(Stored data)
○ ○ ○ ○ ○

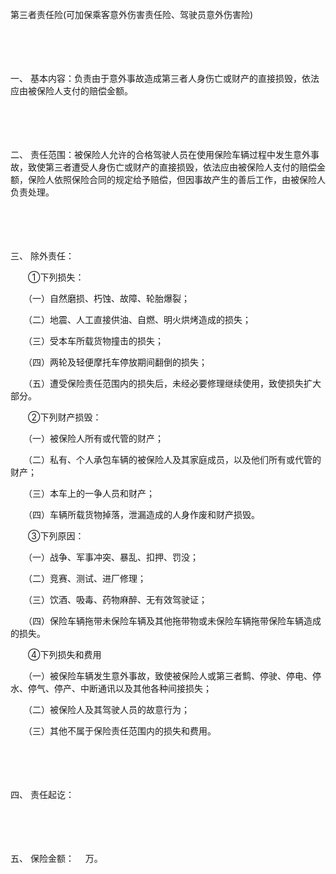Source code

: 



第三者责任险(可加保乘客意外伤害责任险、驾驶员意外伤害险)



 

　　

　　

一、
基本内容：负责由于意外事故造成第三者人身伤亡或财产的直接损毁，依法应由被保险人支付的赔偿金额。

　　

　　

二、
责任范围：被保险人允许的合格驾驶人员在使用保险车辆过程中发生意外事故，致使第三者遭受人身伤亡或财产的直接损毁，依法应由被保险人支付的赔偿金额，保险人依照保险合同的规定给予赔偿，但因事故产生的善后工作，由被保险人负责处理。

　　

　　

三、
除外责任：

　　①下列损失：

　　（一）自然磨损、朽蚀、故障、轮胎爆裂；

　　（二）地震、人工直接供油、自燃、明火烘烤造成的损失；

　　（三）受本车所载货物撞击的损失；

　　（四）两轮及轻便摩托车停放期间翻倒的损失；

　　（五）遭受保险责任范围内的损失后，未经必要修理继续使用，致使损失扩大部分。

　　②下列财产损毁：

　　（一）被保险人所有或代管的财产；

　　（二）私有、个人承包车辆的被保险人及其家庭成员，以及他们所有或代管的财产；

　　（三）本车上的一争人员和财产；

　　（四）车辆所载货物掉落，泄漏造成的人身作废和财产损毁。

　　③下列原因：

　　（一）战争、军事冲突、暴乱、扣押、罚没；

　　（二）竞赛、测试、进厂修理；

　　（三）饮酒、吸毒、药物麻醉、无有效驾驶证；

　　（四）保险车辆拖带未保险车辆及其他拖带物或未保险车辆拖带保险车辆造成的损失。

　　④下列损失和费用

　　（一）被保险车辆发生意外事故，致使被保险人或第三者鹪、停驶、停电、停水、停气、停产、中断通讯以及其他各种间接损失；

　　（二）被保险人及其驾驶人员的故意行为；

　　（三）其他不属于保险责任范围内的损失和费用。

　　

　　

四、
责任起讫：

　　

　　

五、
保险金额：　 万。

○ ○ ○ ○ ○

### WHAT TO DO
Every line above should be reproduced exactly, please, with no pictures included.

### TASK SOLUTION
Source code

: 



第三者责任险(可加保乘客意外伤害责任险、驾驶员意外伤害险)



 

　　

　　

一、
基本内容：负责由于意外事故造成第三者人身伤亡或财产的直接损毁，依法应由被保险人支付的赔偿金额。

　　

　　

二、
责任范围：被保险人允许的合格驾驶人员在使用保险车辆过程中发生意外事故，致使第三者遭受人身伤亡或财产的直接损毁，依法应由被保险人支付的赔偿金额，保险人依照保险合同的规定给予赔偿，但因事故产生的善后工作，由被保险人负责处理。

　　

　　

三、
除外责任：

　　①下列损失：

　　（一）自然磨损、朽蚀、故障、轮胎爆裂；

　　（二）地震、人工直接供油、自燃、明火烘烤造成的损失；

　　（三）受本车所载货物撞击的损失；

　　（四）两轮及轻便摩托车停放期间翻倒的损失；

　　（五）遭受保险责任范围内的损失后，未经必要修理继续使用，致使损失扩大部分。

　　②下列财产损毁：

　　（一）被保险人所有或代管的财产；

　　（二）私有、个人承包车辆的被保险人及其家庭成员，以及他们所有或代管的财产；

　　（三）本车上的一争人员和财产；

　　（四）车辆所载货物掉落，泄漏造成的人身作废和财产损毁。

　　③下列原因：

　　（一）战争、军事冲突、暴乱、扣押、罚没；

　　（二）竞赛、测试、进厂修理；

　　（三）饮酒、吸毒、药物麻醉、无有效驾驶证；

　　（四）保险车辆拖带未保险车辆及其他拖带物或未保险车辆拖带保险车辆造成的损失。

　　④下列损失和费用

　　（一）被保险车辆发生意外事故，致使被保险人或第三者鹪、停驶、停电、停水、停气、停产、中断通讯以及其他各种间接损失；

　　（二）被保险人及其驾驶人员的故意行为；

　　（三）其他不属于保险责任范围内的损失和费用。

　　

　　

四、
责任起讫：

　　

　　

五、
保险金额：　 万。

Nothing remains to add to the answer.